Write each record again exactly as it stands.

─── SOURCE RECORDS

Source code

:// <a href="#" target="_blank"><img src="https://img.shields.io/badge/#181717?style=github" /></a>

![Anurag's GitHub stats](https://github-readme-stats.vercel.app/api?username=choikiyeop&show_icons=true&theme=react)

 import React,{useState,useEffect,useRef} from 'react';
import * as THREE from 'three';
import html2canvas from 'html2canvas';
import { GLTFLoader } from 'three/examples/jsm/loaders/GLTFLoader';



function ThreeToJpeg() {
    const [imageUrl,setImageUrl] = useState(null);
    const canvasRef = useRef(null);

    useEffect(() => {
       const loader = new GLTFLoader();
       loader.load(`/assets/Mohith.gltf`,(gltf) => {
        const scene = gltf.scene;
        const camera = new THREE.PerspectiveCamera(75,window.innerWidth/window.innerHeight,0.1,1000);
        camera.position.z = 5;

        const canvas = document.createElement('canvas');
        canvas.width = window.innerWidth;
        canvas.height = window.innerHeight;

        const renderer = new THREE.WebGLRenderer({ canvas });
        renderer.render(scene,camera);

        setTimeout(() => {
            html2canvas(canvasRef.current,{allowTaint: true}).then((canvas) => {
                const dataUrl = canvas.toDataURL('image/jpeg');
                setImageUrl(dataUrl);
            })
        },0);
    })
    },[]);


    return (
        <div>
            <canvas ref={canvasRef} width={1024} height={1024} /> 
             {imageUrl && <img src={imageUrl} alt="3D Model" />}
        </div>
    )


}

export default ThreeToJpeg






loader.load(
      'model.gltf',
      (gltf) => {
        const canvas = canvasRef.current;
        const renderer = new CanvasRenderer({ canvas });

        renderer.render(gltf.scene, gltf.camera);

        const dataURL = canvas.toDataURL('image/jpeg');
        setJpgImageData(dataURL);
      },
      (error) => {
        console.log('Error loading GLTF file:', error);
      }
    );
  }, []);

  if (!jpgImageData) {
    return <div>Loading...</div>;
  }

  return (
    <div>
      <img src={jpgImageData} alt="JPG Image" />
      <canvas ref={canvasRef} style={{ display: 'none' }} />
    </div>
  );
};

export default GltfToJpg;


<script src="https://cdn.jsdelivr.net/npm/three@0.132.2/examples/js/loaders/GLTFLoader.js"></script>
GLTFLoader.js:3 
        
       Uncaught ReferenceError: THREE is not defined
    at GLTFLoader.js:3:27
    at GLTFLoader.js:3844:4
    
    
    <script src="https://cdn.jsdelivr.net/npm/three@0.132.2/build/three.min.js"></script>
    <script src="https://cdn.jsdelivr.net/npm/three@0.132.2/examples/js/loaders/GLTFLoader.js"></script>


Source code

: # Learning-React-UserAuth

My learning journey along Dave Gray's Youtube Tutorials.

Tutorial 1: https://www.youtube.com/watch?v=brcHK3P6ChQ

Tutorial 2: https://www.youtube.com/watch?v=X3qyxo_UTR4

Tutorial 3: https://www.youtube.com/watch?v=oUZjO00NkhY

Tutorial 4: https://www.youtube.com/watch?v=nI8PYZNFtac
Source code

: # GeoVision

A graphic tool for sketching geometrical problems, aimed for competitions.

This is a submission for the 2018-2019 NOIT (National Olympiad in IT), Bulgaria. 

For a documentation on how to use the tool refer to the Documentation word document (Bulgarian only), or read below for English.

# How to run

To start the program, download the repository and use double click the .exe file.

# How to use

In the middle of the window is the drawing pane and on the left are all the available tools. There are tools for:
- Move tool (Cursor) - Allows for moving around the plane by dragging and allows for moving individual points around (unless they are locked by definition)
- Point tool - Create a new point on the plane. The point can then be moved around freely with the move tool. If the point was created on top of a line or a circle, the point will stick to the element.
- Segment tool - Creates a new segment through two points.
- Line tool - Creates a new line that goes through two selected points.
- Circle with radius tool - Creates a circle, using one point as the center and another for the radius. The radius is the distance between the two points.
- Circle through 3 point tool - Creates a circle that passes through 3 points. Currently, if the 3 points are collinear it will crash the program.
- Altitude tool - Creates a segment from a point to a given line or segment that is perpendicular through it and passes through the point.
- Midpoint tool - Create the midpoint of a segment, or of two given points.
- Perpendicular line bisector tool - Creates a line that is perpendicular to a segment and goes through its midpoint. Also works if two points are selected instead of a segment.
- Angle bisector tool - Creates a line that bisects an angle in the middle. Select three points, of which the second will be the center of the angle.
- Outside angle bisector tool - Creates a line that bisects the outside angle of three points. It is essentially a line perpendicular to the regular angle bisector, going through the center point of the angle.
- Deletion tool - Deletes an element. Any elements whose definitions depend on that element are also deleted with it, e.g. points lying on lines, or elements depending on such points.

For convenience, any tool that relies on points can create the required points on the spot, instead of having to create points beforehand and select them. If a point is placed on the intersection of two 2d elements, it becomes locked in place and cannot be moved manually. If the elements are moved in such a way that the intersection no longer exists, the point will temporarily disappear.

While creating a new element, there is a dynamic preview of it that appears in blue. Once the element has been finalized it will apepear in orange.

──────

▸ EXPECTED ANSWER
Source code

:// <a href="#" target="_blank"><img src="https://img.shields.io/badge/#181717?style=github" /></a>

![Anurag's GitHub stats](https://github-readme-stats.vercel.app/api?username=choikiyeop&show_icons=true&theme=react)

 import React,{useState,useEffect,useRef} from 'react';
import * as THREE from 'three';
import html2canvas from 'html2canvas';
import { GLTFLoader } from 'three/examples/jsm/loaders/GLTFLoader';



function ThreeToJpeg() {
    const [imageUrl,setImageUrl] = useState(null);
    const canvasRef = useRef(null);

    useEffect(() => {
       const loader = new GLTFLoader();
       loader.load(`/assets/Mohith.gltf`,(gltf) => {
        const scene = gltf.scene;
        const camera = new THREE.PerspectiveCamera(75,window.innerWidth/window.innerHeight,0.1,1000);
        camera.position.z = 5;

        const canvas = document.createElement('canvas');
        canvas.width = window.innerWidth;
        canvas.height = window.innerHeight;

        const renderer = new THREE.WebGLRenderer({ canvas });
        renderer.render(scene,camera);

        setTimeout(() => {
            html2canvas(canvasRef.current,{allowTaint: true}).then((canvas) => {
                const dataUrl = canvas.toDataURL('image/jpeg');
                setImageUrl(dataUrl);
            })
        },0);
    })
    },[]);


    return (
        <div>
            <canvas ref={canvasRef} width={1024} height={1024} /> 
             {imageUrl && <img src={imageUrl} alt="3D Model" />}
        </div>
    )


}

export default ThreeToJpeg






loader.load(
      'model.gltf',
      (gltf) => {
        const canvas = canvasRef.current;
        const renderer = new CanvasRenderer({ canvas });

        renderer.render(gltf.scene, gltf.camera);

        const dataURL = canvas.toDataURL('image/jpeg');
        setJpgImageData(dataURL);
      },
      (error) => {
        console.log('Error loading GLTF file:', error);
      }
    );
  }, []);

  if (!jpgImageData) {
    return <div>Loading...</div>;
  }

  return (
    <div>
      <img src={jpgImageData} alt="JPG Image" />
      <canvas ref={canvasRef} style={{ display: 'none' }} />
    </div>
  );
};

export default GltfToJpg;


<script src="https://cdn.jsdelivr.net/npm/three@0.132.2/examples/js/loaders/GLTFLoader.js"></script>
GLTFLoader.js:3 
        
       Uncaught ReferenceError: THREE is not defined
    at GLTFLoader.js:3:27
    at GLTFLoader.js:3844:4
    
    
    <script src="https://cdn.jsdelivr.net/npm/three@0.132.2/build/three.min.js"></script>
    <script src="https://cdn.jsdelivr.net/npm/three@0.132.2/examples/js/loaders/GLTFLoader.js"></script>


Source code

: # Learning-React-UserAuth

My learning journey along Dave Gray's Youtube Tutorials.

Tutorial 1: https://www.youtube.com/watch?v=brcHK3P6ChQ

Tutorial 2: https://www.youtube.com/watch?v=X3qyxo_UTR4

Tutorial 3: https://www.youtube.com/watch?v=oUZjO00NkhY

Tutorial 4: https://www.youtube.com/watch?v=nI8PYZNFtac
Source code

: # GeoVision

A graphic tool for sketching geometrical problems, aimed for competitions.

This is a submission for the 2018-2019 NOIT (National Olympiad in IT), Bulgaria. 

For a documentation on how to use the tool refer to the Documentation word document (Bulgarian only), or read below for English.

# How to run

To start the program, download the repository and use double click the .exe file.

# How to use

In the middle of the window is the drawing pane and on the left are all the available tools. There are tools for:
- Move tool (Cursor) - Allows for moving around the plane by dragging and allows for moving individual points around (unless they are locked by definition)
- Point tool - Create a new point on the plane. The point can then be moved around freely with the move tool. If the point was created on top of a line or a circle, the point will stick to the element.
- Segment tool - Creates a new segment through two points.
- Line tool - Creates a new line that goes through two selected points.
- Circle with radius tool - Creates a circle, using one point as the center and another for the radius. The radius is the distance between the two points.
- Circle through 3 point tool - Creates a circle that passes through 3 points. Currently, if the 3 points are collinear it will crash the program.
- Altitude tool - Creates a segment from a point to a given line or segment that is perpendicular through it and passes through the point.
- Midpoint tool - Create the midpoint of a segment, or of two given points.
- Perpendicular line bisector tool - Creates a line that is perpendicular to a segment and goes through its midpoint. Also works if two points are selected instead of a segment.
- Angle bisector tool - Creates a line that bisects an angle in the middle. Select three points, of which the second will be the center of the angle.
- Outside angle bisector tool - Creates a line that bisects the outside angle of three points. It is essentially a line perpendicular to the regular angle bisector, going through the center point of the angle.
- Deletion tool - Deletes an element. Any elements whose definitions depend on that element are also deleted with it, e.g. points lying on lines, or elements depending on such points.

For convenience, any tool that relies on points can create the required points on the spot, instead of having to create points beforehand and select them. If a point is placed on the intersection of two 2d elements, it becomes locked in place and cannot be moved manually. If the elements are moved in such a way that the intersection no longer exists, the point will temporarily disappear.

While creating a new element, there is a dynamic preview of it that appears in blue. Once the element has been finalized it will apepear in orange.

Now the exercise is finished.